The 16-year-old son of a Baptist preacher and many of his classmates at Bogue Chitto High are counting on fans in this little Mississippi community to restore prayer to the stadium legally--with individuals deciding, on their own, to join hands and recite the Lord's Prayer.

The students' effort is part of a grassroots movement, mainly in communities across the South, to encourage "spontaneous" prayer as a way to get around a U.S. Supreme Court ruling barring school officials from letting students lead stadium crowds in prayer.

The high court ruling in June came in a Texas case brought by two families--one Catholic and one Mormon--who challenged a school policy of letting students elect someone to lead the benediction.

"We have a very strong Christian atmosphere here," Scott said of the town, which has a Baptist church directly across from the 500-student school. "I feel like people have a right to express their Christian views. This is a community thing."

Football fan John Hart, who plans to attend Friday night's game, said people who don't want to pray have two options: "They can shut their ears or go somewhere else."

David Ingebretsen of the American Civil Liberties Union said what is being planned is illegal.

"It seems to me that a planned spontaneous prayer cannot be spontaneous, and it violates the court's ruling," Ingebretsen said. "If this planned, spontaneous prayer happens, it forces everyone there to hear that prayer or to participate in it."

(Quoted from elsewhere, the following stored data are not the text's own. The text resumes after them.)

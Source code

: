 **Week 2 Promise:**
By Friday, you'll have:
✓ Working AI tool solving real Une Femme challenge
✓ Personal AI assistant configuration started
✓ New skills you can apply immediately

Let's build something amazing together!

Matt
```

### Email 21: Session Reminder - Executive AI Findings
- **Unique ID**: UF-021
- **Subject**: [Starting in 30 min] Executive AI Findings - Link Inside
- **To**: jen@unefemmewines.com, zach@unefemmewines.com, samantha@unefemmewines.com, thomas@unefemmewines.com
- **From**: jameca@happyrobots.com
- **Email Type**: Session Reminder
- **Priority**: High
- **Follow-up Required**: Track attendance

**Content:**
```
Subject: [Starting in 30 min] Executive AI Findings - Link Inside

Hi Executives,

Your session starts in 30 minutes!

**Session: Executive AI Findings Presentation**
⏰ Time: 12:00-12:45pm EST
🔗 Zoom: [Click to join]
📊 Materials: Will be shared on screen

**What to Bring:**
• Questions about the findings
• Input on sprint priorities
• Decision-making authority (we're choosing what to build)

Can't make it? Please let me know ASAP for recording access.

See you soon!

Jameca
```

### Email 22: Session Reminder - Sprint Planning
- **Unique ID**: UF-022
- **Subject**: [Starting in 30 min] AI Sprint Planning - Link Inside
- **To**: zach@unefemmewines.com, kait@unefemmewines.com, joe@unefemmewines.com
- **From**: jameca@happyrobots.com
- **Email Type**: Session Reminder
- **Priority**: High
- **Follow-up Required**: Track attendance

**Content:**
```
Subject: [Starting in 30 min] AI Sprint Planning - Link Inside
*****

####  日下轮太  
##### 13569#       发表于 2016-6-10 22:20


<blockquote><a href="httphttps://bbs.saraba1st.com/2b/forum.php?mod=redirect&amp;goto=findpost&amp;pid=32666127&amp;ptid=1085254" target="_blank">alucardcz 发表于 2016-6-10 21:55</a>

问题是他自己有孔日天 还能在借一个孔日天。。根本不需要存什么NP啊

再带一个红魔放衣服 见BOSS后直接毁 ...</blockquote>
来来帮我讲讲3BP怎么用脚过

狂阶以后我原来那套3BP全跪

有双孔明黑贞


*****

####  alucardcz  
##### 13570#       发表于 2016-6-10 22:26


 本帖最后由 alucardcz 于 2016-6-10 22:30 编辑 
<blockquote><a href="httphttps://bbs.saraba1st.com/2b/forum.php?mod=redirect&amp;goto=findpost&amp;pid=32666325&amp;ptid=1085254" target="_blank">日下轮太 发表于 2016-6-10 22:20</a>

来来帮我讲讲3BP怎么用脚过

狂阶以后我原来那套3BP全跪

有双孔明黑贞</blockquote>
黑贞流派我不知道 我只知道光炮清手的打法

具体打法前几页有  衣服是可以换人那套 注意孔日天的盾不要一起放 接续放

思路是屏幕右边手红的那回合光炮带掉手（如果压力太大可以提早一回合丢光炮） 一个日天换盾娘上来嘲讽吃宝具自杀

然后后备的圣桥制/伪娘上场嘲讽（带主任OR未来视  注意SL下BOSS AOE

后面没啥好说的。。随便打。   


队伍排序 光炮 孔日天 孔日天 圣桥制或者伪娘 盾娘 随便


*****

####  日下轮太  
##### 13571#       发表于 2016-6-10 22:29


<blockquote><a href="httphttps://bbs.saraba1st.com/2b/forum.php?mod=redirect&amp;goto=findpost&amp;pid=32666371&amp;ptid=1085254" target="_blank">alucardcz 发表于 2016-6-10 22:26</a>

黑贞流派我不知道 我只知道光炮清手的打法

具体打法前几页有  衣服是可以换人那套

The movement, which has gained momentum over the past couple of weeks, was spearheaded in Mississippi by radio-talk-show host Paul Ott, who used his syndicated call-in program, "Listen to the Eagle," to get his message out on stations in Mississippi, Louisiana, Tennessee, Alabama, and Arkansas.

Ott, who sees the removal of prayer from schools as the cause of many of the nation's ills, said he consulted with lawyers and believes individual participation is the key to avoiding a legal confrontation.

"I don't know who's going to start it. I think it will be the students," he said. "We don't think this is breaking the law, but if it is breaking the law, I don't think they're going to take thousands of people to jail."

Jim Keith, the attorney for the school district, said as long as the school isn't orchestrating the prayer, there's no harm done. "If fans are sitting in the stand, and they want to branch out and say the Lord's Prayer, or some prayer to Allah or whoever, they can do that," Keith said.

In Asheville, N.C., churchgoers are making a similar push for "spontaneous" prayer at high school games. In South Carolina, crowds plan to gather around the goal post and in the bleachers to recite the Lord's Prayer before high school games.

Elsewhere in Mississippi, people in Hattiesburg and Tupelo plan to distribute fliers urging fans to pray at football games in those communities, said J.D. Simpson of First Priority, a national campus ministry for junior high and high schools.

And the American Family Association, a conservative group in Tupelo, is also urging students and spectators at high school games across the country to recite the Lord's Prayer.